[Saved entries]

--- START ---

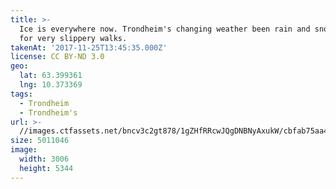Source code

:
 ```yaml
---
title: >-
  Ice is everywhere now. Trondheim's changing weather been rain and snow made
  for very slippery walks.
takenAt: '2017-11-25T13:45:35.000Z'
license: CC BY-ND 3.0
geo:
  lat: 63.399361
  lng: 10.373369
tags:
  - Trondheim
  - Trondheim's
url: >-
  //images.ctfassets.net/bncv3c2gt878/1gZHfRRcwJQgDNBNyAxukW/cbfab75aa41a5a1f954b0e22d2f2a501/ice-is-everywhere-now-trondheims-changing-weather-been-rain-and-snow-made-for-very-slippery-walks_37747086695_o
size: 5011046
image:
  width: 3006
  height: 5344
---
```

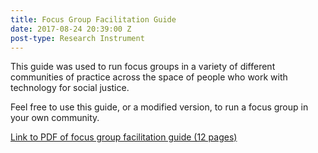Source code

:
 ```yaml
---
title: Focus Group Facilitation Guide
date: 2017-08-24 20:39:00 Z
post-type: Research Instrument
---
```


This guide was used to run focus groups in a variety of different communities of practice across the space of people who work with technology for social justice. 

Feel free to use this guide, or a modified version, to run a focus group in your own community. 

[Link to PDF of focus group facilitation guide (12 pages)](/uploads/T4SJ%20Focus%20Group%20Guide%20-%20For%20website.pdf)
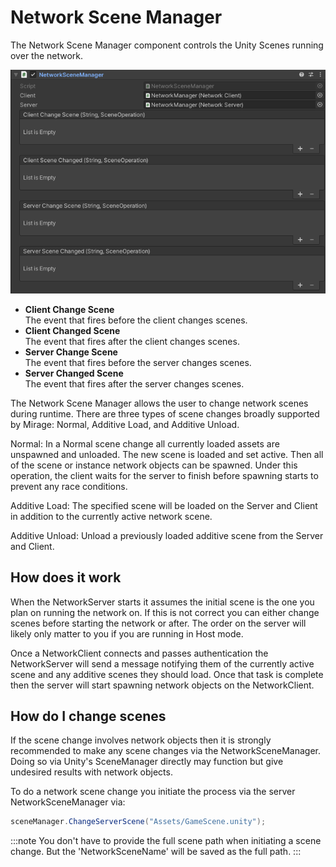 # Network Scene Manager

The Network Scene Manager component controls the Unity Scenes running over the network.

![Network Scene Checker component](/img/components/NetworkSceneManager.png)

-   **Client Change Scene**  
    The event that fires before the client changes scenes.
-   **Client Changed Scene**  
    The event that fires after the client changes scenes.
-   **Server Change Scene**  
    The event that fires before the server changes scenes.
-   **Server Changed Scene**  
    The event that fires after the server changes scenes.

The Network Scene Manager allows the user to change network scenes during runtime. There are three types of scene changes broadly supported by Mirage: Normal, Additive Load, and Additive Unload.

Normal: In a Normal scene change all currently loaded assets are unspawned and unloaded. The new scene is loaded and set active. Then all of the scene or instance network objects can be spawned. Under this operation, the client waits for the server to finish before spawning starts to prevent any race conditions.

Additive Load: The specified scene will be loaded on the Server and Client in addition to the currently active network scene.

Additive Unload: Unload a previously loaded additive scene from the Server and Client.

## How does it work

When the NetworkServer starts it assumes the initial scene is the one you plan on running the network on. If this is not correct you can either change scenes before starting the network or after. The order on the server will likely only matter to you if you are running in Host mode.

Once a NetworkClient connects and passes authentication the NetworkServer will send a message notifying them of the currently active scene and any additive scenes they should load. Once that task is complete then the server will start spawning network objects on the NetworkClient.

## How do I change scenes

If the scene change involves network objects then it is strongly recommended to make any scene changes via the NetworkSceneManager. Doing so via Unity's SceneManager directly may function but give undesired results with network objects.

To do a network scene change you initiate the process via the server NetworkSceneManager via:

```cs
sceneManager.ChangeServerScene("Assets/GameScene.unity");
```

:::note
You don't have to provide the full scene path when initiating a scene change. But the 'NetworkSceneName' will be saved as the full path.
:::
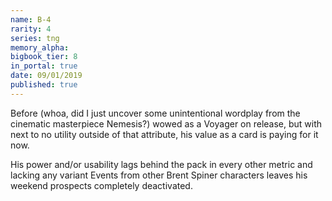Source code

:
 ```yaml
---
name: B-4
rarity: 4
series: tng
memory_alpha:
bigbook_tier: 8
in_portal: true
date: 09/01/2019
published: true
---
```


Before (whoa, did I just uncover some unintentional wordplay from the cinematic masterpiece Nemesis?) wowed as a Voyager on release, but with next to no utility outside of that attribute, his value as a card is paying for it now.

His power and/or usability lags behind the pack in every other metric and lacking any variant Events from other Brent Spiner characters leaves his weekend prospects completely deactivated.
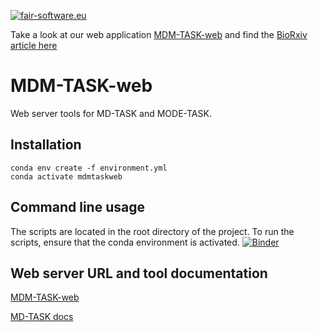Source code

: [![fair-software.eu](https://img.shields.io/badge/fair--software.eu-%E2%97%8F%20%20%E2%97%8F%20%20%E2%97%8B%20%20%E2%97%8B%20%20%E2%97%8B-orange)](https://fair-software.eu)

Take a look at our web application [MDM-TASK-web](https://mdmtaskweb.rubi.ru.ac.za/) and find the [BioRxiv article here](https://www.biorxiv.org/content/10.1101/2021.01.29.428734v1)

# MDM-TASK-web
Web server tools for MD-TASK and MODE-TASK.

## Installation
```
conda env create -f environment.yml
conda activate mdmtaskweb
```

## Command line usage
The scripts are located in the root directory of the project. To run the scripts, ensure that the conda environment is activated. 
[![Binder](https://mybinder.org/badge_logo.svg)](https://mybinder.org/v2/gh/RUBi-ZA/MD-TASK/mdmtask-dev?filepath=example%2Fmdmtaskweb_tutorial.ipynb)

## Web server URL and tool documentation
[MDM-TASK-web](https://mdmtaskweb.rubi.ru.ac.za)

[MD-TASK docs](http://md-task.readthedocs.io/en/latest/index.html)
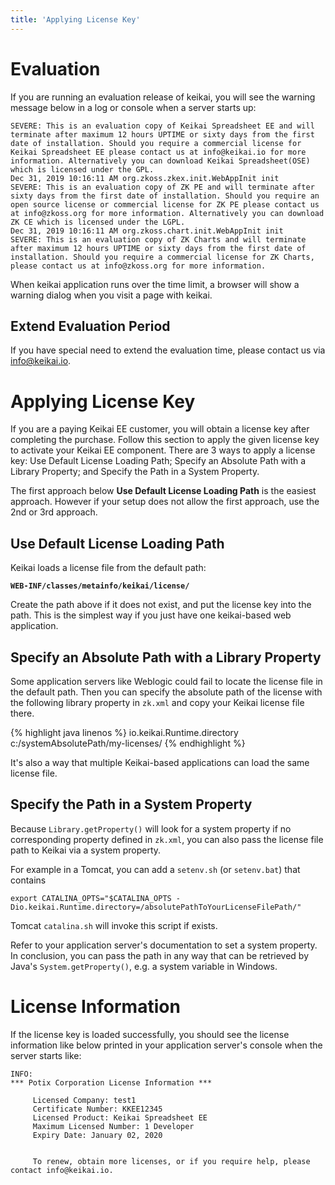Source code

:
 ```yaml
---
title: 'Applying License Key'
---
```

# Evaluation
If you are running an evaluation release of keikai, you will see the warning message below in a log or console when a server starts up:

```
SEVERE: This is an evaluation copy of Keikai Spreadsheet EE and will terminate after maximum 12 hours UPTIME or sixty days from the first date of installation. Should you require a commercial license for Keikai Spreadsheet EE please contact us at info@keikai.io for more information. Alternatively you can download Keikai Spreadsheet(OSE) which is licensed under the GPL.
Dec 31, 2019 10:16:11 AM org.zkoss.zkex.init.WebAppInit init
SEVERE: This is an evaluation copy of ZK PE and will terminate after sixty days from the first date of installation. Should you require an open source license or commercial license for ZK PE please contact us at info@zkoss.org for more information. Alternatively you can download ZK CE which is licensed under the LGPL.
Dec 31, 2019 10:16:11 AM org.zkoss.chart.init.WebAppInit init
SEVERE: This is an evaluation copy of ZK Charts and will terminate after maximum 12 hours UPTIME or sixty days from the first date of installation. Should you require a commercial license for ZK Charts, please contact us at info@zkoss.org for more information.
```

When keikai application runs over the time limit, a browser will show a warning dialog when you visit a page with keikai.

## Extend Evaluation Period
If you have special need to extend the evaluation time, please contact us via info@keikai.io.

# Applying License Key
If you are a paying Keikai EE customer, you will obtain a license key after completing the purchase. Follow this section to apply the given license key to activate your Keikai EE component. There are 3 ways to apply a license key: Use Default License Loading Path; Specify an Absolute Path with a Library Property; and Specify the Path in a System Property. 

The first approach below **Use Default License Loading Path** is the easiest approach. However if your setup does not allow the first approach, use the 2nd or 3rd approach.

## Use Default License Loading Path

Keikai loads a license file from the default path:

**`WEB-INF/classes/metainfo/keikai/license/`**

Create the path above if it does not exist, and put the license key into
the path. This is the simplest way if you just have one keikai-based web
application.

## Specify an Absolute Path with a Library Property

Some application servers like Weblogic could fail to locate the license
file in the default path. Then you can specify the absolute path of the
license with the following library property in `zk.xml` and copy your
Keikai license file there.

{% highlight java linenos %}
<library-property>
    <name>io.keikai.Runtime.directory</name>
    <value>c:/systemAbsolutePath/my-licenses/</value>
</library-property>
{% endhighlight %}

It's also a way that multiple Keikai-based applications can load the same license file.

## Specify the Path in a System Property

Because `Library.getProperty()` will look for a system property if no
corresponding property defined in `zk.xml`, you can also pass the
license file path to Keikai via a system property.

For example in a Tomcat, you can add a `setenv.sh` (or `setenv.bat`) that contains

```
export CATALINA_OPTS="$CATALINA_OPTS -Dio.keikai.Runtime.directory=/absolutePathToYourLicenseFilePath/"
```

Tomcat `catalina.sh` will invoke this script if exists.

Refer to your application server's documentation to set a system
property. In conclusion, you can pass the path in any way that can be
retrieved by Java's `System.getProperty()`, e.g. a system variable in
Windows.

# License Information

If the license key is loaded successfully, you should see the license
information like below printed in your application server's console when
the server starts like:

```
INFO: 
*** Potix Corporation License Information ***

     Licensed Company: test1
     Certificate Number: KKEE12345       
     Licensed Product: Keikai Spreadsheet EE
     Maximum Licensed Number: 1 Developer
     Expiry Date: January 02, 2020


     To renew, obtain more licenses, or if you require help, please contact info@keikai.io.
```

--- END ---

EXERCISE DIRECTIONS: Where a line above contains the word "licenses", copy that line.

ANSWER TO THIS EXERCISE:
    <value>c:/systemAbsolutePath/my-licenses/</value>
     To renew, obtain more licenses, or if you require help, please contact info@keikai.io.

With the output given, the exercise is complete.